ΣΥΝΤΟΜΟ 2ΙΟ 3ΡΑΦΙΚΟ ΣΗΜ 5ΙΩΜΑ · 2014. 5. 24. · Extremadura, Badajoz, Spain από 26 έως 28 Φεβρουαρίου 2013. ( 410- 411) Δ. Eπαγγελμα

Metal-enriched plasmainprotogalactichalos5 Inter-University Centre for Astronomy and Astrophysics, Post Bag 4, Ganesh Khind, Pune 411 007, India Received 23 January, 2009 / Accepted

Φιλοσοφία - CORE · 2017-01-05 · Πρωταγόρας από τα Άβδηρα( 480-411) • Πέρασε μεγάλο μέρος της ζωής του ταξιδεύοντας

CSC 261/461 – Database Systems Lecture 13

ID Alignment: CSC

Genetica 16

CSC 425 - Principles of Compiler Design Ischwesin/fall19/csc425/... · 2019. 10. 8. · Review LL parsing Shift-reduce parsing The LR parsing algorithm Constructing LR parsing tables.

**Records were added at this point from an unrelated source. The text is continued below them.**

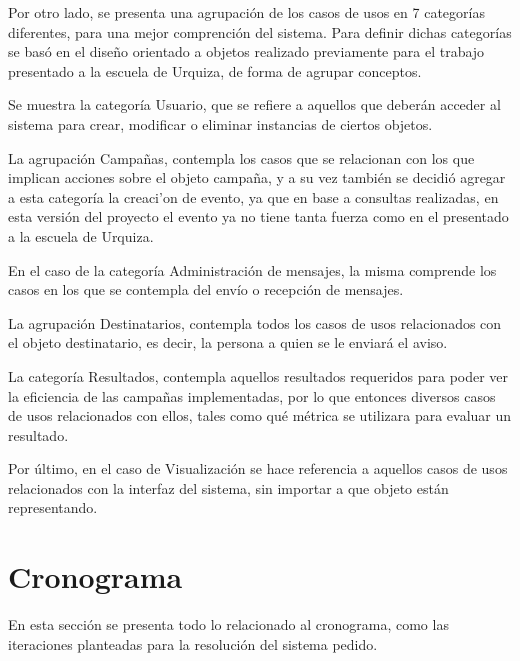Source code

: \documentclass[a4paper, 11pt]{article}
\begin{document}
Por otro lado, se presenta una agrupaci\'on de los casos de usos en 7 categorías diferentes, para una mejor comprenci\'on del sistema. Para definir dichas categor\'ias se bas\'o en el diseño orientado a objetos realizado previamente para el trabajo presentado a la escuela de Urquiza, de forma de agrupar conceptos.

Se muestra la categor\'ia Usuario, que se refiere a aquellos  que deberán acceder al sistema para crear, modificar o eliminar instancias de ciertos objetos. 

La agrupación Campañas, contempla los casos que se relacionan con los que implican acciones sobre el objeto campaña, y a su vez también se decidió agregar a esta categoría la creaci'on de evento, ya que en base a consultas realizadas, en esta versión del proyecto el evento ya no tiene tanta fuerza como en el presentado a la escuela de Urquiza. 

En el caso de la categor\'ia Administración de mensajes, la misma comprende los casos en los que se contempla del envío o recepción de mensajes. 

La agrupaci\'on Destinatarios, contempla todos los casos de usos relacionados con el objeto destinatario, es decir, la persona a quien se le enviará el aviso. 

La categoría Resultados, contempla aquellos resultados  requeridos para poder ver la eficiencia de las campañas implementadas, por lo que entonces diversos casos de usos relacionados con ellos, tales como qué métrica se utilizara para evaluar un resultado. 

Por último, en el caso de Visualización se hace referencia a aquellos casos de usos relacionados con la interfaz del sistema, sin importar a que objeto están representando. 


\newpage

\section{Cronograma}
En esta sección se presenta todo lo relacionado al cronograma, como las iteraciones planteadas para la resolución del sistema pedido.
\end{document}

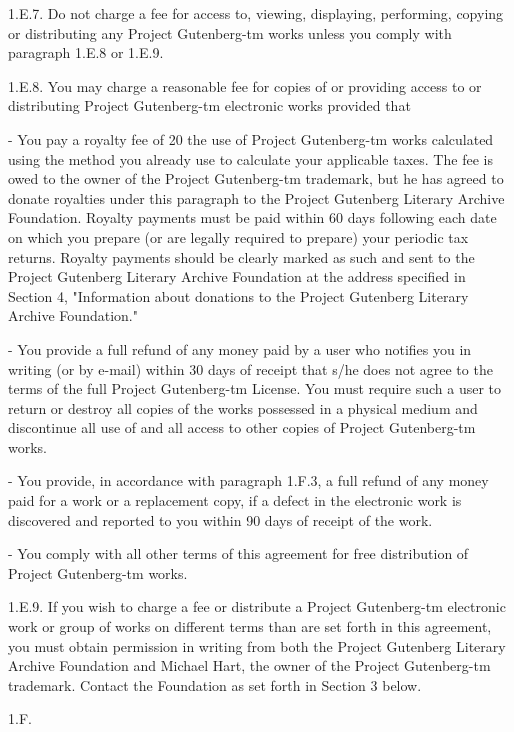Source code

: \begin{PGtext}
1.E.7.  Do not charge a fee for access to, viewing, displaying,
performing, copying or distributing any Project Gutenberg-tm works
unless you comply with paragraph 1.E.8 or 1.E.9.

1.E.8.  You may charge a reasonable fee for copies of or providing
access to or distributing Project Gutenberg-tm electronic works provided
that

- You pay a royalty fee of 20%
     the use of Project Gutenberg-tm works calculated using the method
     you already use to calculate your applicable taxes.  The fee is
     owed to the owner of the Project Gutenberg-tm trademark, but he
     has agreed to donate royalties under this paragraph to the
     Project Gutenberg Literary Archive Foundation.  Royalty payments
     must be paid within 60 days following each date on which you
     prepare (or are legally required to prepare) your periodic tax
     returns.  Royalty payments should be clearly marked as such and
     sent to the Project Gutenberg Literary Archive Foundation at the
     address specified in Section 4, "Information about donations to
     the Project Gutenberg Literary Archive Foundation."

- You provide a full refund of any money paid by a user who notifies
     you in writing (or by e-mail) within 30 days of receipt that s/he
     does not agree to the terms of the full Project Gutenberg-tm
     License.  You must require such a user to return or
     destroy all copies of the works possessed in a physical medium
     and discontinue all use of and all access to other copies of
     Project Gutenberg-tm works.

- You provide, in accordance with paragraph 1.F.3, a full refund of any
     money paid for a work or a replacement copy, if a defect in the
     electronic work is discovered and reported to you within 90 days
     of receipt of the work.

- You comply with all other terms of this agreement for free
     distribution of Project Gutenberg-tm works.

1.E.9.  If you wish to charge a fee or distribute a Project Gutenberg-tm
electronic work or group of works on different terms than are set
forth in this agreement, you must obtain permission in writing from
both the Project Gutenberg Literary Archive Foundation and Michael
Hart, the owner of the Project Gutenberg-tm trademark.  Contact the
Foundation as set forth in Section 3 below.

1.F.


\end{PGtext}

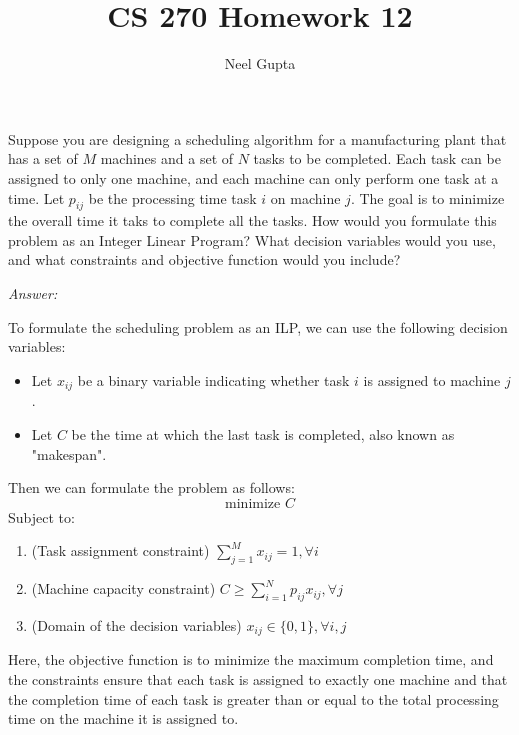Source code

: \documentclass[12pt]{article}
\newenvironment{problem}[2][Problem]{\begin{trivlist}
\item[\hskip \labelsep {\bfseries #1}\hskip \labelsep {\bfseries #2.}]}{\end{trivlist}}
\begin{document}

\title{\vspace{-4cm}CS 270 Homework 12}
\author{Neel Gupta} 
\maketitle

\begin{problem}{1}
    Suppose you are designing a scheduling algorithm for a manufacturing plant that has a set of $M$ machines and a set of $N$ tasks to be completed. Each task can be assigned to only one machine, and each machine can only perform one task at a time. Let $p_{ij}$ be the processing time task $i$ on machine $j$. The goal is to minimize the overall time it taks to complete all the tasks. How would you formulate this problem as an Integer Linear Program? What decision variables would you use, and what constraints and objective function would you include?
\end{problem}

\textit{Answer:}

To formulate the scheduling problem as an ILP, we can use the following decision variables:
\begin{itemize}
    \item Let $x_{ij}$ be a binary variable indicating whether task $i$ is assigned to machine $j$.
    \item Let $C$ be the time at which the last task is completed, also known as "makespan".
\end{itemize}

Then we can formulate the problem as follows:
$$
\text{minimize } C
$$
Subject to:
\begin{enumerate}[1.]
    \item (Task assignment constraint) $\sum_{j=1}^{M} x_{ij} = 1, \forall i$
    \item (Machine capacity constraint) $C \ge \sum_{i=1}^{N} p_{ij} x_{ij}, \forall j$
    \item (Domain of the decision variables) $x_{ij} \in \{0, 1\}, \forall i, j$
\end{enumerate}

Here, the objective function is to minimize the maximum completion time, and the constraints ensure that each task is assigned to exactly one machine and that the completion time of each task is greater than or equal to the total processing time on the machine it is assigned to.
\end{document}
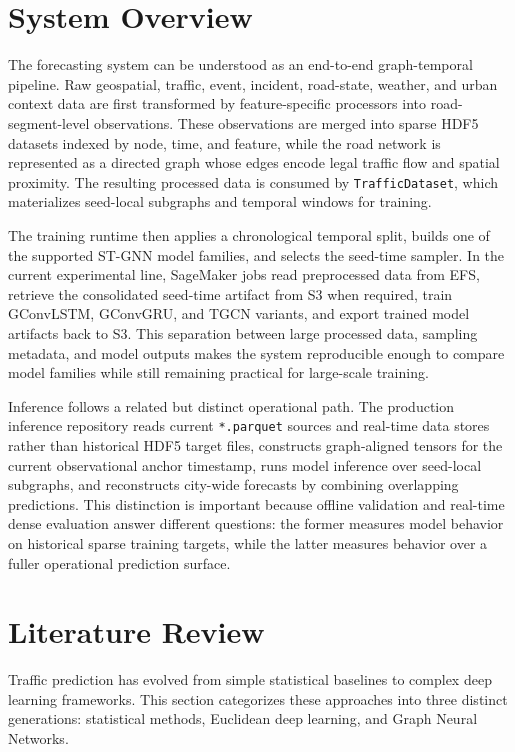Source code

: \documentclass[11pt, a4paper]{article}
\begin{document}
\section{System Overview}

The forecasting system can be understood as an end-to-end graph-temporal pipeline. Raw geospatial, traffic, event, incident, road-state, weather, and urban context data are first transformed by feature-specific processors into road-segment-level observations. These observations are merged into sparse HDF5 datasets indexed by node, time, and feature, while the road network is represented as a directed graph whose edges encode legal traffic flow and spatial proximity. The resulting processed data is consumed by \texttt{TrafficDataset}, which materializes seed-local subgraphs and temporal windows for training.

The training runtime then applies a chronological temporal split, builds one of the supported ST-GNN model families, and selects the seed-time sampler. In the current experimental line, SageMaker jobs read preprocessed data from EFS, retrieve the consolidated seed-time artifact from S3 when required, train GConvLSTM, GConvGRU, and TGCN variants, and export trained model artifacts back to S3. This separation between large processed data, sampling metadata, and model outputs makes the system reproducible enough to compare model families while still remaining practical for large-scale training.

Inference follows a related but distinct operational path. The production inference repository reads current \texttt{*.parquet} sources and real-time data stores rather than historical HDF5 target files, constructs graph-aligned tensors for the current observational anchor timestamp, runs model inference over seed-local subgraphs, and reconstructs city-wide forecasts by combining overlapping predictions. This distinction is important because offline validation and real-time dense evaluation answer different questions: the former measures model behavior on historical sparse training targets, while the latter measures behavior over a fuller operational prediction surface.

\section{Literature Review}

Traffic prediction has evolved from simple statistical baselines to complex deep learning frameworks. This section categorizes these approaches into three distinct generations: statistical methods, Euclidean deep learning, and Graph Neural Networks.
\end{document}
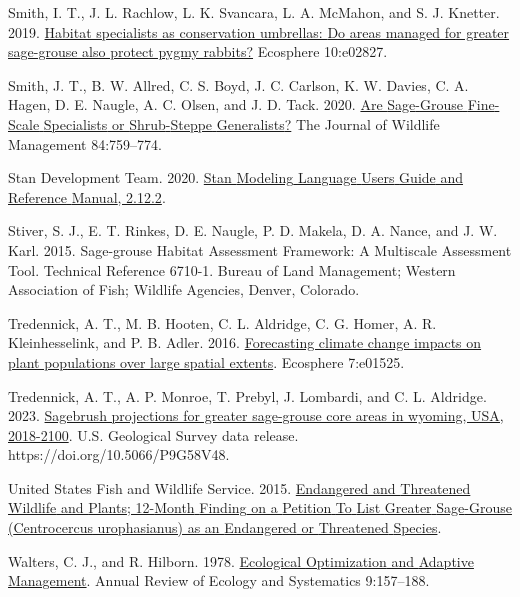 \documentclass[
  12pt,
]{article}
\newlength{\cslhangindent}
\newlength{\cslentryspacingunit} %
\newenvironment{CSLReferences}[2] %
 {%
  \setlength{\parindent}{0pt}
  \ifodd #1
  \let\oldpar\par
  \def\par{\hangindent=\cslhangindent\oldpar}
  \fi
  \setlength{\parskip}{#2\cslentryspacingunit}
 }%
 {}
\begin{document}
\begin{CSLReferences}{1}{0}
\leavevmode{}%
Smith, I. T., J. L. Rachlow, L. K. Svancara, L. A. McMahon, and S. J. Knetter. 2019. \href{https://doi.org/10.1002/ecs2.2827}{Habitat specialists as conservation umbrellas: {Do} areas managed for greater sage-grouse also protect pygmy rabbits?} Ecosphere 10:e02827.

\leavevmode{}%
Smith, J. T., B. W. Allred, C. S. Boyd, J. C. Carlson, K. W. Davies, C. A. Hagen, D. E. Naugle, A. C. Olsen, and J. D. Tack. 2020. \href{https://doi.org/10.1002/jwmg.21837}{Are {Sage}-{Grouse} {Fine}-{Scale} {Specialists} or {Shrub}-{Steppe} {Generalists}?} The Journal of Wildlife Management 84:759--774.

\leavevmode{}%
Stan Development Team. 2020. \href{https://mc-stan.org}{Stan {Modeling} {Language} {Users} {Guide} and {Reference} {Manual}, 2.12.2}.

\leavevmode{}%
Stiver, S. J., E. T. Rinkes, D. E. Naugle, P. D. Makela, D. A. Nance, and J. W. Karl. 2015. Sage-grouse {Habitat} {Assessment} {Framework}: {A} {Multiscale} {Assessment} {Tool}. {Technical} {Reference} 6710-1. Bureau of Land Management; Western Association of Fish; Wildlife Agencies, Denver, Colorado.

\leavevmode{}%
Tredennick, A. T., M. B. Hooten, C. L. Aldridge, C. G. Homer, A. R. Kleinhesselink, and P. B. Adler. 2016. \href{https://doi.org/10.1002/ecs2.1525}{Forecasting climate change impacts on plant populations over large spatial extents}. Ecosphere 7:e01525.

\leavevmode{}%
Tredennick, A. T., A. P. Monroe, T. Prebyl, J. Lombardi, and C. L. Aldridge. 2023. \href{https://doi.org/10.5066/P9G58V48}{Sagebrush projections for greater sage-grouse core areas in wyoming, USA, 2018-2100}. U.S. Geological Survey data release. https://doi.org/10.5066/P9G58V48.

\leavevmode{}%
United States Fish and Wildlife Service. 2015. \href{https://www.federalregister.gov/documents/2015/10/02/2015-24292/endangered-and-threatened-wildlife-and-plants-12-month-finding-on-a-petition-to-list-greater}{Endangered and {Threatened} {Wildlife} and {Plants}; 12-{Month} {Finding} on a {Petition} {To} {List} {Greater} {Sage}-{Grouse} ({Centrocercus} urophasianus) as an {Endangered} or {Threatened} {Species}}.

\leavevmode{}%
Walters, C. J., and R. Hilborn. 1978. \href{https://doi.org/10.1146/annurev.es.09.110178.001105}{Ecological {Optimization} and {Adaptive} {Management}}. Annual Review of Ecology and Systematics 9:157--188.

\end{CSLReferences}
\end{document}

Νέος CEΟ στην Αθ. Ζυθοποιία - Ποιος αντικαθιστά το Ζ. Μηνά · 1 Δευτέρα, 25 Σεπτεμβρίου 2017 Τεύχος #411 Η ΚΑΘΗΜΕΡΙΝΗ

Mitotic polarization of transcription factors during ...diposit.ub.edu/dspace/bitstream/2445/157719/1/688667.pdfsmall population of cells, termed cancer stem cells (CSC) or tumor-initiating

411. MerikŁc DiaforikŁc Exis‚seic

1 Andrea Bangert, ATLAS SCT Meeting, 18.05.2007 Monte Carlo Studies Of Top Quark Pair Production Andrea Bangert, Max Planck Institute of Physics, CSC T6.